Embroidery – stitch types
Embroidery is a Thread Art of a sewn decorative work of fabric in which artwork, designs, emblems, logo, letters etc are created. A well-digitized design made up of a solid framework of stitches forming its outer edge, fill, satin stitches, and underlay stitches. The design should have a well-planned sewing sequence, with few jump stitches, from one area to another, so there is less thread-trimming to do. And it should be paired with a suitable fabric that displays it to its best advantage.
The Thread Art
Embroidery is a “Thread Art” of a sewn decorative work of fabric in which artwork, designs, emblems, logo, letters etc are created by stitching strands of threads on to a layer of another material using hand or machine needlework. Machine embroidery is commonly used for creative work on individual pieces and mass-produced clothing products. Embroidery is generally done on garment panels or directly on garments to decorate clothing and apparel but now with the new computer technology embroidery can be done on whole fabric rolls.
To achieve good quality embroidery from embroidery machine depends on expertise in Basic hooping techniques, changing the needles, threading the machine, tensioning the machine and bobbin and basic routine maintenance.
Basic types of embroidery stitches
- Bean Stitch is used for three stitches placed back and forth between two points. Primarily used for outlining work as it eliminates the need for repeatedly digitizing as single-ply running stitch outline and also provides a bolder stitch appearance than a run stitch and requires fewer stitches than a satin stitch. Bean stitches are more pronounced than Running stitches.
- Tatami Stitch/Fill Stitch/Geflect Stitch is a series of running stitches commonly used to cover large areas with a flat look or appearance (like hair or water) with no stitching at top. Different fill stitch patterns can be created by varying the length, altering angle or repeating sequence of the stitches. Using Fill stitches can give more dimensions to a design.
- 1 square inch of “Fill” stitches at normal density with a stitch of 6 mm = 1000 stitches. This is for a basic fill to cover an area with no stitching on top.

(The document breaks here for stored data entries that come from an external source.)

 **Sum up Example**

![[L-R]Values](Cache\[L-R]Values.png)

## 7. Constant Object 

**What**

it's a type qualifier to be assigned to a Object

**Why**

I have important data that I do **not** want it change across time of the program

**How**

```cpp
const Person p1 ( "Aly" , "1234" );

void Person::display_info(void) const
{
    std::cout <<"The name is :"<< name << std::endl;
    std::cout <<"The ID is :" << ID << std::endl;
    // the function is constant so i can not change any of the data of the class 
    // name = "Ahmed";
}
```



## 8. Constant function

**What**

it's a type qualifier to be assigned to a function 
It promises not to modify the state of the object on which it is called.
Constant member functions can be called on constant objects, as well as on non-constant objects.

- 1 square inch of “Fill” stitches at normal density with a stitch of 4 mm = 1500 stitches. This is for a basic “fill” to cover an area that would have lettering or other stitching on top. The stitch length is shortened to prevent the stitches from pulling apart when the additional stitching on top.
- Running Stitch/Walk Stitch is made when a single stitch is formed between two points and is also used as the foundation of most ‘Underlay’ and ‘Fill’ stitches. It is used for fine detail, outlining and underlay. Areas that are 1mm shorter in width are usually with a running stitch.

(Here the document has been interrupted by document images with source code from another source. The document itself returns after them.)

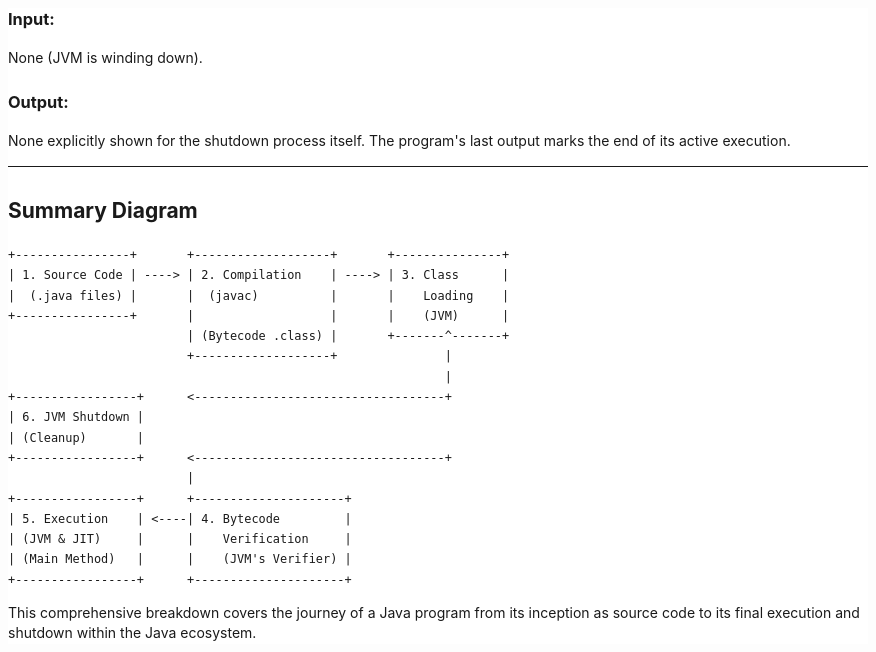 ### Input:

None (JVM is winding down).

### Output:

None explicitly shown for the shutdown process itself. The program's last output marks the end of its active execution.

---

## Summary Diagram

```
+----------------+       +-------------------+       +---------------+
| 1. Source Code | ----> | 2. Compilation    | ----> | 3. Class      |
|  (.java files) |       |  (javac)          |       |    Loading    |
+----------------+       |                   |       |    (JVM)      |
                         | (Bytecode .class) |       +-------^-------+
                         +-------------------+               |
                                                             |
+-----------------+      <-----------------------------------+
| 6. JVM Shutdown |
| (Cleanup)       |
+-----------------+      <-----------------------------------+
                         |
+-----------------+      +---------------------+
| 5. Execution    | <----| 4. Bytecode         |
| (JVM & JIT)     |      |    Verification     |
| (Main Method)   |      |    (JVM's Verifier) |
+-----------------+      +---------------------+
```

This comprehensive breakdown covers the journey of a Java program from its inception as source code to its final execution and shutdown within the Java ecosystem.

- Satin stitch/Column stitch/Stein stitch/Swiss embroidery/Blatt stitch is formed by closely arranged stitches laid down at any angle and with varying stitch lengths. A satin stitch is normally anywhere from 1.5 mm to 12 mm, however, the wider the satin stitch, the more susceptible they are to snagging and abrasion thus not generally recommended for children wear. Also used for lettering and outlining designs but for lettering, stitch width and stitch density are very important for quality. Corners should be sharp and crisp and not bulge. ‘Short’ stitches can be digitized to minimize bulging corners.
- Underlay Stitches are used as a foundation for a design that is put down before the design stitches. These running stitches are very light density fill stitches placed in opposite direction that the final stitches will go. Underlay stitches provide stability to the stretch fabric and help to track down piles, high wales or naps on fabrics so the design’s details don’t get lost and raise the design so that the fine detailing is not lost.

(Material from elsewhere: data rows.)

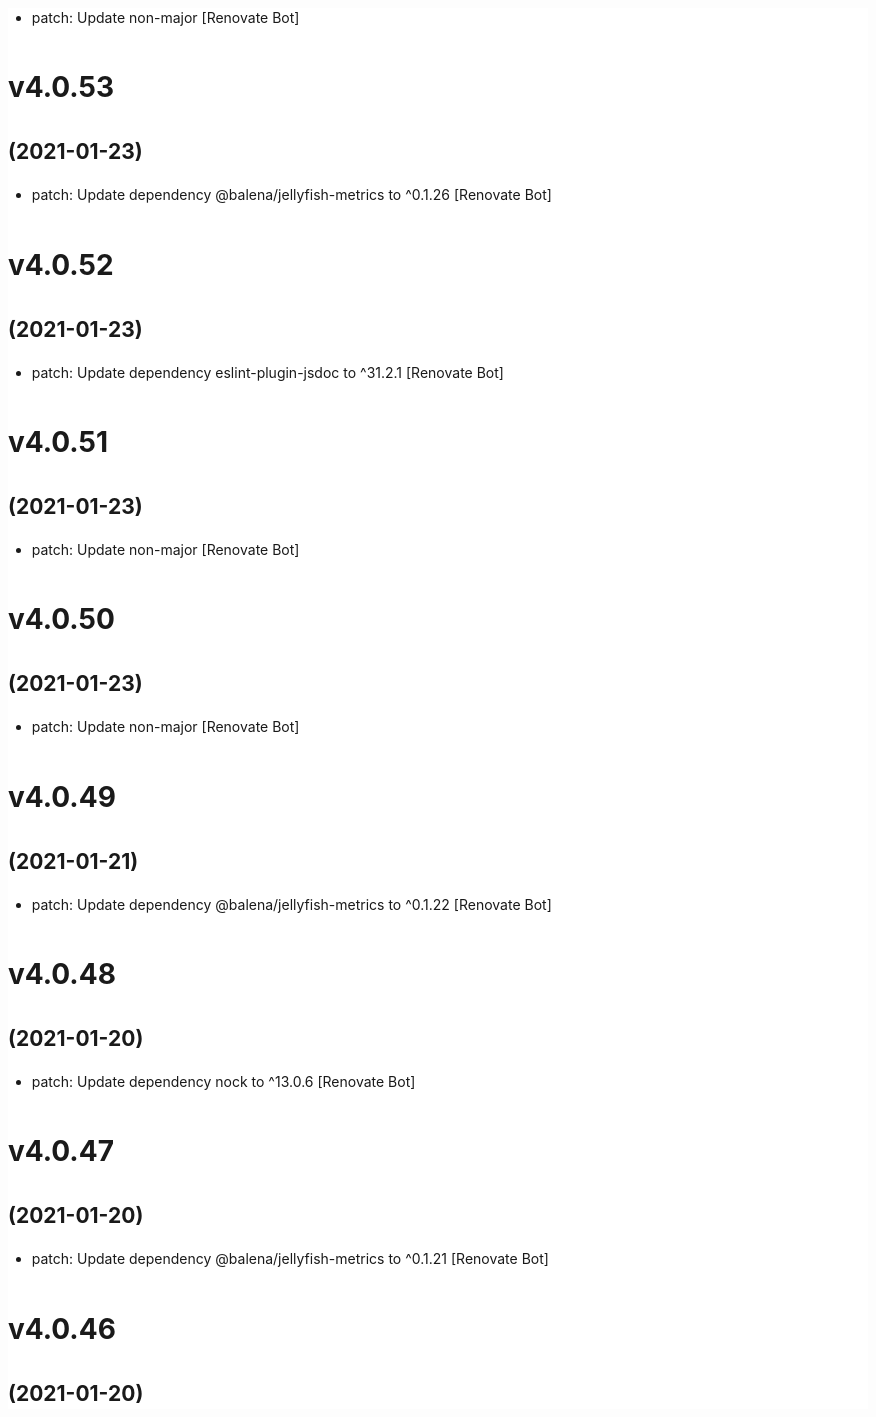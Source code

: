 * patch: Update non-major [Renovate Bot]

# v4.0.53
## (2021-01-23)

* patch: Update dependency @balena/jellyfish-metrics to ^0.1.26 [Renovate Bot]

# v4.0.52
## (2021-01-23)

* patch: Update dependency eslint-plugin-jsdoc to ^31.2.1 [Renovate Bot]

# v4.0.51
## (2021-01-23)

* patch: Update non-major [Renovate Bot]

# v4.0.50
## (2021-01-23)

* patch: Update non-major [Renovate Bot]

# v4.0.49
## (2021-01-21)

* patch: Update dependency @balena/jellyfish-metrics to ^0.1.22 [Renovate Bot]

# v4.0.48
## (2021-01-20)

* patch: Update dependency nock to ^13.0.6 [Renovate Bot]

# v4.0.47
## (2021-01-20)

* patch: Update dependency @balena/jellyfish-metrics to ^0.1.21 [Renovate Bot]

# v4.0.46
## (2021-01-20)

Troubleshooting for Bird Nesting
- Bird nesting is caused due to unbalanced tension, flagging, or a problem with the hook assembly.
- For tension issue, check the thread path to ensure the machine is threaded properly.
- For flagging issue be sure the fabric is framed tightly and there is not a significant gap between the hoop assembly and the sewing arm.
- For hooky assembly, either the hook positioning finger is mounted too close to the hook basket, or the hook basket does not allow the sewing hook to spin freely.